BBY’s enterprise level comparable sales growth (4.3% for 3Q18) was almost flat (10bps lower than the growth rate experienced by the firm in the same quarter last year). This is similar to that of the first half of the year backed by customer’s response to their unique and outstanding business strategies. The company’s “Best Buy 2020: Building the New Blue” program aims to explore various plans to improve growth opportunities and optimize cost, including focusing on areas like appliances, In-Home Advisor, health space, smart home and Total Tech Support and also the acquisition of GreatCall, a leading connected health services provider.
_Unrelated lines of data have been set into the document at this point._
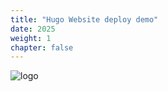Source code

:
 ```yaml
---
title: "Hugo Website deploy demo"
date: 2025
weight: 1
chapter: false
---
```


![logo](../../images/1/logo.jpeg)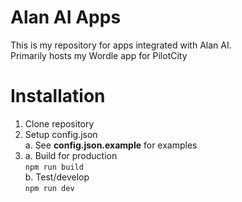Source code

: # Alan AI Apps
This is my repository for apps integrated with Alan AI.  
Primarily hosts my Wordle app for PilotCity
# Installation
1. Clone repository
2. Setup config.json  
    a. See **config.json.example** for examples
3. a. Build for production   
    ```npm run build```  
    b. Test/develop  
    ```npm run dev```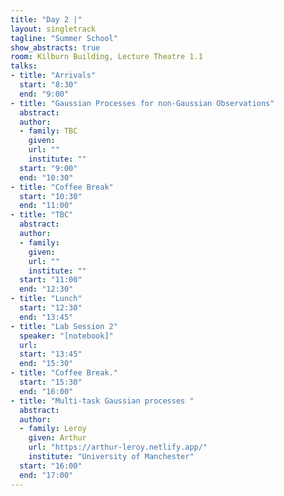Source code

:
 ```yaml
---
title: "Day 2 |"
layout: singletrack
tagline: "Summer School"
show_abstracts: true
room: Kilburn Building, Lecture Theatre 1.1
talks:
- title: "Arrivals"
  start: "8:30"
  end: "9:00"
- title: "Gaussian Processes for non-Gaussian Observations"
  abstract:
  author:
  - family: TBC
    given: 
    url: ""
    institute: ""
  start: "9:00"
  end: "10:30"
- title: "Coffee Break"
  start: "10:30"
  end: "11:00"
- title: "TBC"
  abstract:
  author:
  - family: 
    given: 
    url: ""
    institute: ""  
  start: "11:00"
  end: "12:30"
- title: "Lunch"
  start: "12:30"
  end: "13:45"
- title: "Lab Session 2"
  speaker: "[notebook]"
  url:
  start: "13:45"
  end: "15:30"
- title: "Coffee Break."
  start: "15:30"
  end: "16:00"
- title: "Multi-task Gaussian processes "
  abstract:
  author:
  - family: Leroy
    given: Arthur
    url: "https://arthur-leroy.netlify.app/"
    institute: "University of Manchester"
  start: "16:00"
  end: "17:00"
---
```

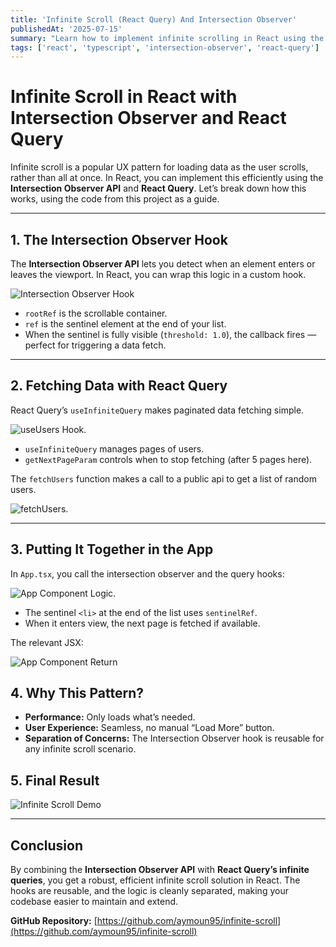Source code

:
 ```yaml
---
title: 'Infinite Scroll (React Query) And Intersection Observer'
publishedAt: '2025-07-15'
summary: "Learn how to implement infinite scrolling in React using the Intersection Observer API and React Query's useInfiniteQuery hook."
tags: ['react', 'typescript', 'intersection-observer', 'react-query']
---
```


# Infinite Scroll in React with Intersection Observer and React Query

Infinite scroll is a popular UX pattern for loading data as the user scrolls, rather than all at once. In React, you can implement this efficiently using the **Intersection Observer API** and **React Query**. Let’s break down how this works, using the code from this project as a guide.

---

## 1. The Intersection Observer Hook

The **Intersection Observer API** lets you detect when an element enters or leaves the viewport. In React, you can wrap this logic in a custom hook.

![Intersection Observer Hook](/images/blogs/infinite-scroll/intersection-observer-hook.png 'Intersection Observer Hook')

- `rootRef` is the scrollable container.
- `ref` is the sentinel element at the end of your list.
- When the sentinel is fully visible (`threshold: 1.0`), the callback fires — perfect for triggering a data fetch.

---

## 2. Fetching Data with React Query

React Query’s `useInfiniteQuery` makes paginated data fetching simple.

![useUsers Hook.](/images/blogs/infinite-scroll/inifinte-query-hook.png 'useUsers Hook')

- `useInfiniteQuery` manages pages of users.
- `getNextPageParam` controls when to stop fetching (after 5 pages here).

The `fetchUsers` function makes a call to a public api to get a list of random users.

![fetchUsers.](/images/blogs/infinite-scroll/network-call.png 'fetchUsers')

---

## 3. Putting It Together in the App

In `App.tsx`, you call the intersection observer and the query hooks:

![App Component Logic.](/images/blogs/infinite-scroll/refetching-logic.png 'App Component Logic')

- The sentinel `<li>` at the end of the list uses `sentinelRef`.
- When it enters view, the next page is fetched if available.

The relevant JSX:

![App Component Return](/images/blogs/infinite-scroll/render-logic.png 'App Component Return')

## 4. Why This Pattern?

- **Performance:** Only loads what’s needed.
- **User Experience:** Seamless, no manual “Load More” button.
- **Separation of Concerns:** The Intersection Observer hook is reusable for any infinite scroll scenario.

## 5. Final Result

![Infinite Scroll Demo](/images/blogs/infinite-scroll/demo.gif)

---

## Conclusion

By combining the **Intersection Observer API** with **React Query’s infinite queries**, you get a robust, efficient infinite scroll solution in React. The hooks are reusable, and the logic is cleanly separated, making your codebase easier to maintain and extend.

**GitHub Repository:** [https://github.com/aymoun95/infinite-scroll](https://github.com/aymoun95/infinite-scroll)
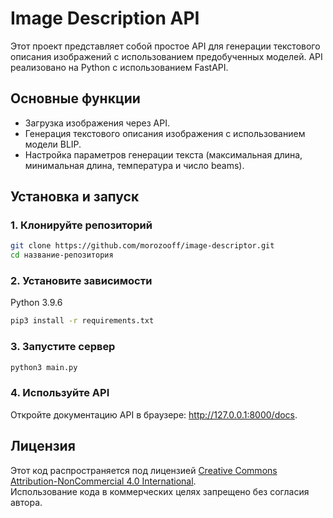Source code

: # Image Description API  

Этот проект представляет собой простое API для генерации текстового описания изображений с использованием предобученных моделей. API реализовано на Python с использованием FastAPI.  

## Основные функции  
- Загрузка изображения через API.  
- Генерация текстового описания изображения с использованием модели BLIP.  
- Настройка параметров генерации текста (максимальная длина, минимальная длина, температура и число beams).  

## Установка и запуск  

### 1. Клонируйте репозиторий  

```bash
git clone https://github.com/morozooff/image-descriptor.git  
cd название-репозитория  
```

### 2. Установите зависимости  
Python 3.9.6  

```bash
pip3 install -r requirements.txt
```  

### 3. Запустите сервер  
```bash
python3 main.py
```  

### 4. Используйте API  
Откройте документацию API в браузере: http://127.0.0.1:8000/docs.  

## Лицензия  

Этот код распространяется под лицензией [Creative Commons Attribution-NonCommercial 4.0 International](LICENSE).  
Использование кода в коммерческих целях запрещено без согласия автора.
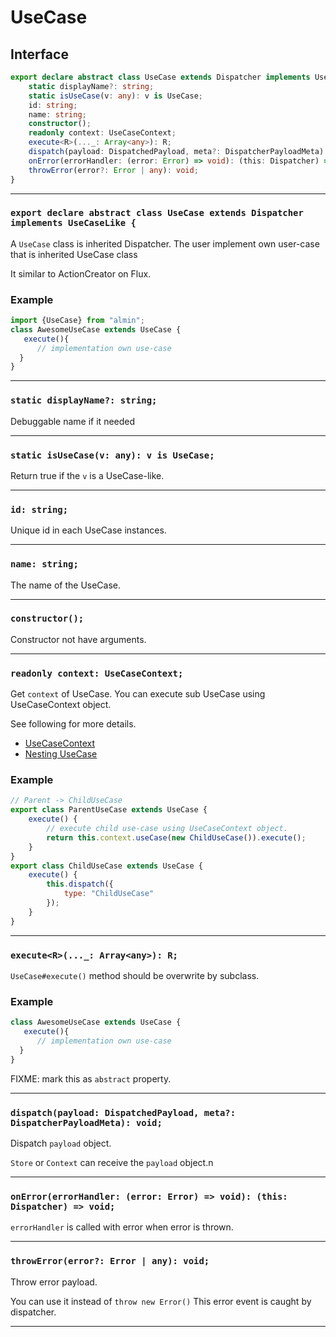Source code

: # UseCase
<!-- THIS DOCUMENT IS AUTOMATICALLY GENERATED FROM src/*.ts -->
<!-- Please edit src/*.ts and `npm run build:docs:api` -->


## Interface

```typescript
export declare abstract class UseCase extends Dispatcher implements UseCaseLike {
    static displayName?: string;
    static isUseCase(v: any): v is UseCase;
    id: string;
    name: string;
    constructor();
    readonly context: UseCaseContext;
    execute<R>(..._: Array<any>): R;
    dispatch(payload: DispatchedPayload, meta?: DispatcherPayloadMeta): void;
    onError(errorHandler: (error: Error) => void): (this: Dispatcher) => void;
    throwError(error?: Error | any): void;
}
```

----

### `export declare abstract class UseCase extends Dispatcher implements UseCaseLike {`


A `UseCase` class is inherited Dispatcher.
The user implement own user-case that is inherited UseCase class

It similar to ActionCreator on Flux.

### Example

```js
import {UseCase} from "almin";
class AwesomeUseCase extends UseCase {
   execute(){
      // implementation own use-case
  }
}
```

----

### `static displayName?: string;`


Debuggable name if it needed

----

### `static isUseCase(v: any): v is UseCase;`


Return true if the `v` is a UseCase-like.

----

### `id: string;`


Unique id in each UseCase instances.

----

### `name: string;`


The name of the UseCase.

----

### `constructor();`


Constructor not have arguments.

----

### `readonly context: UseCaseContext;`


Get `context` of UseCase.
You can execute sub UseCase using UseCaseContext object.

See following for more details.

- [UseCaseContext](https://almin.js.org/docs/api/UseCaseContext.html)
- [Nesting UseCase](https://almin.js.org/docs/tips/nesting-usecase.html)

### Example

```js
// Parent -> ChildUseCase
export class ParentUseCase extends UseCase {
    execute() {
        // execute child use-case using UseCaseContext object.
        return this.context.useCase(new ChildUseCase()).execute();
    }
}
export class ChildUseCase extends UseCase {
    execute() {
        this.dispatch({
            type: "ChildUseCase"
        });
    }
}
```

----

### `execute<R>(..._: Array<any>): R;`


`UseCase#execute()` method should be overwrite by subclass.

### Example

```js
class AwesomeUseCase extends UseCase {
   execute(){
      // implementation own use-case
  }
}
```

 FIXME: mark this as `abstract` property.

----

### `dispatch(payload: DispatchedPayload, meta?: DispatcherPayloadMeta): void;`


Dispatch `payload` object.

`Store` or `Context` can receive the `payload` object.n

----

### `onError(errorHandler: (error: Error) => void): (this: Dispatcher) => void;`


`errorHandler` is called with error when error is thrown.

----

### `throwError(error?: Error | any): void;`


Throw error payload.

You can use it instead of `throw new Error()`
This error event is caught by dispatcher.

----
Online sales up, offsetting store closures

BBY reported a domestic revenue of $8.76 billion which increased 3.1% compared to last year, resulting in a comparable sales growth of 4.3% as well. However, this growth is slightly offset by the loss of revenue from 287 Best Buy Mobile and 19 large-format store closures over the past year.

Domestic revenue from online sales is $1.21 billion which increased 12.6% on a comparable basis. The contribution of online revenue to domestic revenue is 13.8% versus 12.7% last year, which was 110 basis points more.

Domestic gross profit rate performed slightly less i.e. by 30 basis points from last year due to higher supply chain costs, including both investments and higher transportation costs, and the national rollout of the Total Tech Support offer. Gross profit optimization initiatives led to high product margin which slightly neutralized this negative effect. We believe that the margin squeeze theme may be temporary.

Source: Morningstar and BBY releases

On the basis of GAAP, SG&A expenses were $1.82 billion, or 20.8% of revenue, compared to $1.75 billion, or 20.6% of revenue, last year. On a non-GAAP basis, SG&A expenses were $1.81 billion, or 20.6% of revenue, compared to $1.75 billion, or 20.6% of revenue. The main reasons behind higher domestic selling, general and administrative expenses are specialty labour and depreciation expense, higher incentive compensation, operating expense of the newly acquired company, GreatCall, and increased revenue led high variable cost.

The international division attributed to $834 million to revenue, an increase of 0.6% compared to 2017. The primary reason being 3.7% comparable sales growth in both Canada and Mexico together with sales from six new large-format store in Mexico last year. The gross profit rate of 22.2% was flat compared to last year. The international SG&A decreased by 0.5% due to favourable impact of foreign exchange rates.

Derating is more systemic

Source: Seeking Alpha

BBY’s PE has derated to c17x TTM earnings as compared to c25x four months earlier. We do see some further derating in the stock as we believe (1) market sentiment in general and the retail sector in particular can be a dampener; (2) the company’s lacklustre EPS growth may enable derating; and (3) the company has generally traded in a 10x-15x PE range, and idiosyncratic factors are yet to justify a higher-than-the-range multiple. For now, we remain on hold.

Disclosure: I/we have no positions in any stocks mentioned, and no plans to initiate any positions within the next 72 hours. I wrote this article myself, and it expresses my own opinions. I am not receiving compensation for it (other than from Seeking Alpha). I have no business relationship with any company whose stock is mentioned in this article.